Rational Design of High‐Entropy Cathodes to Optimize Fast Charging Performance in Sodium‐Ion Batteries

Abstract Sodium‐ion batteries hold significant potential for fast‐charging applications due to the larger size of sodium ions compare to lithium ions, which inherently enhances ionic mobility. O3‐type sodium‐ion batteries, in particular, attract attention for their high specific energy. However, challenges such as O3 phase transitions, stability under high current densities, air stability, and rate performance persist.
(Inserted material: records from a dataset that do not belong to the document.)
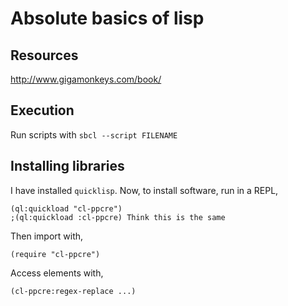 # Absolute basics of lisp

## Resources

http://www.gigamonkeys.com/book/

## Execution

Run scripts with `sbcl --script FILENAME`

## Installing libraries

I have installed `quicklisp`. Now, to install software, run in a REPL,

```
(ql:quickload "cl-ppcre")
;(ql:quickload :cl-ppcre) Think this is the same
```

Then import with,

```
(require "cl-ppcre")
```

Access elements with,

```
(cl-ppcre:regex-replace ...)
```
Here, a novel O3‐type cathode is designed, Na 0.9 Ni 0.25 Zn 0.07 Fe 0.28 Co 0.08 Mn 0.15 Ti 0.17 O 2 (NZFCMT), using Ni‐Fe‐Mn oxides and cation‐assisted prediction to achieve phase transition‐free performance under high current densities. Failure mechanisms are investigated using HAADF‐STEM and XRD, identifying a comprehensive mechanism for crystal enhancement. The material achieves a specific capacity of 101.2 mAh·g⁻¹ at 10C and stable cycling at 50C, with 73.7% capacity retention after 1000 cycles. Additionally, its air and thermal stability improve significantly. Full cells validate its practical potential, offering a new approach for fast‐charging cathodes and addressing failure mechanisms in rapid cycling.